I don't think they're stubborn, they're just different. I also don't think
they're cheap either, because an iPad (let alone a MacBook) is still a
consumer electronic luxury.

------
coldtea
A similar question I wanted to ask: "Who are all this skaters, hip hop singers
wannabees, surfers, brooming indie artists" and such BS that 99% of ads,
videos and startup media material seems to target to?

I've been all around the US (literally: the 48 states), and those are like 1%
of the youth population, if that.

------
DeusExMachina
I think that the assumption of the New Yorker that Airbnb is only for
twentysomethings is not correct (I can't speak about Uber).

I'm 33 years old and living in Europe. Between my passions there is dancing
tango. This actually involves a lot of traveling to international festivals
where to meet and dance different people. There are many of these events and
many dancers are really dedicated, traveling around a lot, sometimes almost
every weekend. In this situation it gets really helpful to travel on a budget,
even if there are not many people in their 20s in the community. As a result
Airbnb is getting the de facto choice for the community of the 30-40 years old
international traveling dancers.

------
ChikkaChiChi
What is more frustrating to me is that so much of the startup focus is in
Silicon Valley and ascertaining viability for these disruptive service is
wholly dependent on the SV set's adoption rate.

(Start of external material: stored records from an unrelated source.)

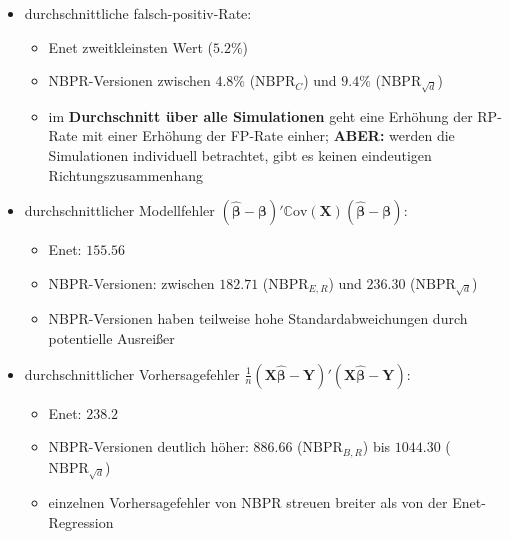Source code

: \documentclass{beamer}
\begin{document}
\begin{frame}
	\begin{itemize}
	\item durchschnittliche falsch-positiv-Rate:
	\begin{itemize}
	\item Enet zweitkleinsten Wert ($5.2\%$)
	\item NBPR-Versionen zwischen $4.8\%$ ($\text{NBPR}_{C}$) und $9.4\%$ ($\text{NBPR}_{\sqrt{d}}$)
	\item im \textbf{Durchschnitt über alle Simulationen} geht eine Erhöhung der RP-Rate mit einer Erhöhung der FP-Rate einher; \textbf{ABER:} werden die Simulationen individuell betrachtet, gibt es keinen eindeutigen Richtungszusammenhang  
	\end{itemize}
	\end{itemize}
\end{frame}


\begin{frame}
	\begin{itemize}
	\item durchschnittlicher Modellfehler $(\boldsymbol{\hat{\beta}}- \boldsymbol{\beta})'\mathbb{C}\text{ov}(\mathbf{X})(\boldsymbol{\hat{\beta}}- \boldsymbol{\beta})$:
	\begin{itemize}
	\item Enet: $155.56$
	\item NBPR-Versionen: zwischen $182.71$ ($\text{NBPR}_{E,R}$) und $236.30$ ($\text{NBPR}_{\sqrt{d}}$)
	\item NBPR-Versionen haben teilweise hohe Standardabweichungen durch potentielle Ausreißer
	\end{itemize}
	\item durchschnittlicher Vorhersagefehler $\frac{1}{n}(\mathbf{X}\boldsymbol{\hat{\beta}}- \mathbf{Y})'(\mathbf{X}\boldsymbol{\hat{\beta}}- \mathbf{Y})$:
	\begin{itemize}
	\item Enet: $238.2$
	\item NBPR-Versionen deutlich höher: $886.66$ ($\text{NBPR}_{B,R}$) bis $1044.30$ ($\text{NBPR}_{\sqrt{d}}$)
	\item einzelnen Vorhersagefehler von NBPR streuen breiter als von der Enet-Regression 
	\end{itemize}
	\end{itemize}
\end{frame}
\end{document}
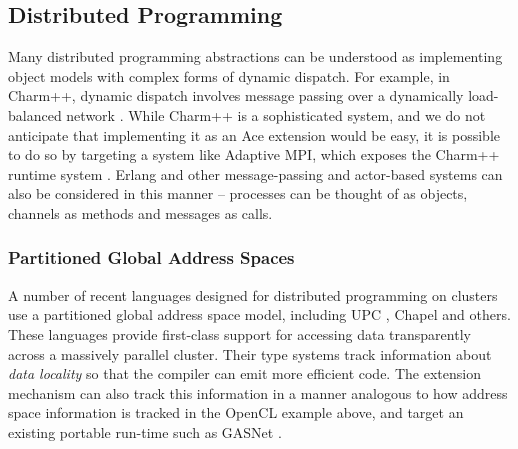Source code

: \documentclass[9pt,preprint]{sigplanconf}
\begin{document}
\subsection{Distributed Programming}
Many distributed programming abstractions can be understood as implementing object models with complex forms of dynamic dispatch. For example, in Charm++, dynamic dispatch involves message passing over a dynamically load-balanced network \cite{kale1993charm++}. While Charm++ is a sophisticated system, and we do not anticipate that implementing it as an Ace extension would be easy, it is possible to do so by targeting a system like Adaptive MPI, which exposes the Charm++ runtime system \cite{kale2009charm++}. Erlang and other message-passing and actor-based systems can also be considered in this manner -- processes can be thought of as objects, channels as methods and messages as calls.

%
\subsubsection{Partitioned Global Address Spaces}

A number of recent languages designed for distributed programming on clusters use a partitioned global address space model, including UPC \cite{upc}, Chapel \cite{chapel} and others. These languages provide first-class support for accessing data transparently across a massively parallel cluster. Their type systems track information about \emph{data locality} so that the compiler can emit more efficient code. The extension mechanism can also track this information in a manner analogous to how address space information is tracked in the OpenCL example above, and target an existing portable run-time such as GASNet \cite{bonachea2002gasnet}.
\end{document}
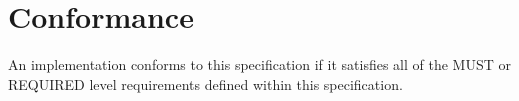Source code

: \chapter{Conformance}

An implementation conforms to this specification if it satisfies
all of the MUST or REQUIRED level requirements defined within
this specification.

Some of these businesses should spend more time planning the logistical and
strategic side of rolling out satellites to other markets (maybe even as a
franchise model) to see if uptake rates change based on cost off living,
regional preference, different geographical factors, etc.

What plays in tech saavy SV, the NW, New York, and Austin might be different
than in Tampa, Pittsburgh, St. Paul, and Phoenix.

Does anyone agree?

------
jiggy2011
Today's 20 somethings are tomorrows 30 and 40 somethings. Get them hooked
young and you can milk them for a lifetime.

It's probably easier to persuade a 20 something to try something new. I know
middle aged people who choose smartphones by waiting for their kids to each
buy different ones and then choosing one of these for themselves.

------
ChuckMcM
Its useful for the non-tech press to point out that no, we're not only solving
problems for young people with more disposable income than they know what to
do with. It does suggest that there is a very good business to be had 10 - 15
years from now as these people mature and now _do_ need to do something with
that income but that is a different article :-)

One wave of things I'm looking for (and it's seems to be foreshadowed with
things like the maker movement) is spontaneous manufacturing. Places where you
need something built and a bunch of people, using tools in their garage or
workshop, contribute parts where a co-ordinator assembles into widgets.

------
eli_gottlieb
Speaking for myself, I can perceive a few problems with the tech industry: one
more (but not entirely) individual, one more (but not entirely) cultural, and
one more (but not entirely) legal/economic.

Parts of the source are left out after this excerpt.